# General Mandolin Topics > Mandolin Cafe News Discussions >  Article: Debut Release from Long Story Short

## Mandolin Cafe

You can view the page at https://www.mandolincafe.com/forum/c...ng-Story-Short

----------


## Don Stiernberg

Yay!

----------


## Mark Seale

Fantastic!

----------


## mandomurph

> Fantastic!


Delightful, Inspiring!

----------


## Paul Statman

Congratulations, and like Don says, Yay!

----------


## Mike Marshall

Wonderful Ashley! That's a beautiful journey from the Symposium days... Proud

----------


## Paul Kotapish

Lovely!

----------


## Gypsy

Beautiful music !
Congratulations on the release. 
How exciting!!!

----------


## EvanElk

Very exciting to hear this arrangement of The Race with this ensemble after having watched the Mandolin Mondays Video a few hundred times!

----------


## Todd Bowman

Wonderful!!!

----------


## John Soper

This is outstanding!

----------


## Aaron Bohnen

This trio surely has a winning and rewarding run ahead. Wow, what a race indeed!

----------


## Larry Mossman

Well, that was just plain wonderful... Loved the melodic ideas and the execution. Looks like the project release date is tomorrow.
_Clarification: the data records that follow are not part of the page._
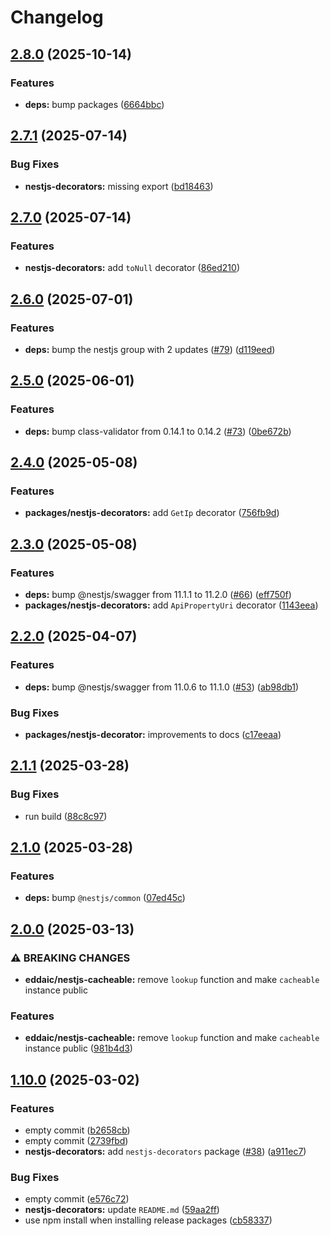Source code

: # Changelog

## [2.8.0](https://github.com/emackie-eddaic/nestjs-services/compare/nestjs-decorators-v2.7.1...nestjs-decorators-v2.8.0) (2025-10-14)


### Features

* **deps:** bump packages ([6664bbc](https://github.com/emackie-eddaic/nestjs-services/commit/6664bbc9ca90e6b4934859b6094d60b57cfbdf8e))

## [2.7.1](https://github.com/emackie-eddaic/nestjs-services/compare/nestjs-decorators-v2.7.0...nestjs-decorators-v2.7.1) (2025-07-14)


### Bug Fixes

* **nestjs-decorators:** missing export ([bd18463](https://github.com/emackie-eddaic/nestjs-services/commit/bd18463404712d4d32aa5ed761f665bacf070bda))

## [2.7.0](https://github.com/emackie-eddaic/nestjs-services/compare/nestjs-decorators-v2.6.0...nestjs-decorators-v2.7.0) (2025-07-14)


### Features

* **nestjs-decorators:** add `toNull` decorator ([86ed210](https://github.com/emackie-eddaic/nestjs-services/commit/86ed2104dc94bc3231ef43d755ea52fdeea0bffa))

## [2.6.0](https://github.com/emackie-eddaic/nestjs-services/compare/nestjs-decorators-v2.5.0...nestjs-decorators-v2.6.0) (2025-07-01)


### Features

* **deps:** bump the nestjs group with 2 updates ([#79](https://github.com/emackie-eddaic/nestjs-services/issues/79)) ([d119eed](https://github.com/emackie-eddaic/nestjs-services/commit/d119eeddc2bde9d64f70d3b2e59fae1387499227))

## [2.5.0](https://github.com/emackie-eddaic/nestjs-services/compare/nestjs-decorators-v2.4.0...nestjs-decorators-v2.5.0) (2025-06-01)


### Features

* **deps:** bump class-validator from 0.14.1 to 0.14.2 ([#73](https://github.com/emackie-eddaic/nestjs-services/issues/73)) ([0be672b](https://github.com/emackie-eddaic/nestjs-services/commit/0be672b818e6b59a3cf33af00829a40dd4aa8fd3))

## [2.4.0](https://github.com/emackie-eddaic/nestjs-services/compare/nestjs-decorators-v2.3.0...nestjs-decorators-v2.4.0) (2025-05-08)


### Features

* **packages/nestjs-decorators:** add `GetIp` decorator ([756fb9d](https://github.com/emackie-eddaic/nestjs-services/commit/756fb9dd7788acf66a5204e1025972febb1650b2))

## [2.3.0](https://github.com/emackie-eddaic/nestjs-services/compare/nestjs-decorators-v2.2.0...nestjs-decorators-v2.3.0) (2025-05-08)


### Features

* **deps:** bump @nestjs/swagger from 11.1.1 to 11.2.0 ([#66](https://github.com/emackie-eddaic/nestjs-services/issues/66)) ([eff750f](https://github.com/emackie-eddaic/nestjs-services/commit/eff750f8626ddc5b6a33beabba5241f777a4b197))
* **packages/nestjs-decorators:** add `ApiPropertyUri` decorator ([1143eea](https://github.com/emackie-eddaic/nestjs-services/commit/1143eeaccf2bf2e93391b3a2b81df7ff0c1d5dcb))

## [2.2.0](https://github.com/emackie-eddaic/nestjs-services/compare/nestjs-decorators-v2.1.1...nestjs-decorators-v2.2.0) (2025-04-07)


### Features

* **deps:** bump @nestjs/swagger from 11.0.6 to 11.1.0 ([#53](https://github.com/emackie-eddaic/nestjs-services/issues/53)) ([ab98db1](https://github.com/emackie-eddaic/nestjs-services/commit/ab98db1bb87bd8e4f5820e35da255a1afbdc491e))


### Bug Fixes

* **packages/nestjs-decorator:** improvements to docs ([c17eeaa](https://github.com/emackie-eddaic/nestjs-services/commit/c17eeaac2ae71950d95802cbf9852111b44e5378))

## [2.1.1](https://github.com/emackie-eddaic/nestjs-services/compare/nestjs-decorators-v2.1.0...nestjs-decorators-v2.1.1) (2025-03-28)


### Bug Fixes

* run build ([88c8c97](https://github.com/emackie-eddaic/nestjs-services/commit/88c8c97cff5deec54acd0151696cec02df8aa94c))

## [2.1.0](https://github.com/emackie-eddaic/nestjs-services/compare/nestjs-decorators-v2.0.0...nestjs-decorators-v2.1.0) (2025-03-28)


### Features

* **deps:** bump `@nestjs/common` ([07ed45c](https://github.com/emackie-eddaic/nestjs-services/commit/07ed45c046d770f892e24ec99d85ba53b802b3b3))

## [2.0.0](https://github.com/emackie-eddaic/nestjs-services/compare/nestjs-decorators-v1.10.0...nestjs-decorators-v2.0.0) (2025-03-13)


### ⚠ BREAKING CHANGES

* **eddaic/nestjs-cacheable:** remove `lookup` function and make `cacheable` instance public

### Features

* **eddaic/nestjs-cacheable:** remove `lookup` function and make `cacheable` instance public ([981b4d3](https://github.com/emackie-eddaic/nestjs-services/commit/981b4d37fb71bd12e3db0f1fefa454e0f45dc066))

## [1.10.0](https://github.com/emackie-eddaic/nestjs-services/compare/nestjs-decorators-v1.9.0...nestjs-decorators-v1.10.0) (2025-03-02)


### Features

* empty commit ([b2658cb](https://github.com/emackie-eddaic/nestjs-services/commit/b2658cb3941a869348c8b4fe2ea993e88cc8173f))
* empty commit ([2739fbd](https://github.com/emackie-eddaic/nestjs-services/commit/2739fbde3746c990387abd957f60a71de9555073))
* **nestjs-decorators:** add `nestjs-decorators` package ([#38](https://github.com/emackie-eddaic/nestjs-services/issues/38)) ([a911ec7](https://github.com/emackie-eddaic/nestjs-services/commit/a911ec7f2f8d357a8ea3bf2dff10c2ff7237ce9d))


### Bug Fixes

* empty commit ([e576c72](https://github.com/emackie-eddaic/nestjs-services/commit/e576c72d5482863367414eb941b76ab4e9019dff))
* **nestjs-decorators:** update `README.md` ([59aa2ff](https://github.com/emackie-eddaic/nestjs-services/commit/59aa2ff9b531acd175cbb9a28051fe77d333c524))
* use npm install when installing release packages ([cb58337](https://github.com/emackie-eddaic/nestjs-services/commit/cb583372da5e92753761244381ed8ccd0979c2ef))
I'm in... L

----------


## Pete Braccio

Woot!!

----------


## Don Grieser

That's some fine music.

----------


## g-mac

Wow, this is truly a beautiful record.  Congratulations, Ashley!!

----------


## Mandolin Cafe

Ashley is the newest guest on the Mandolins and Beer podcast.

----------


## Northwest Steve

Awesome, something a little different and refreshing

----------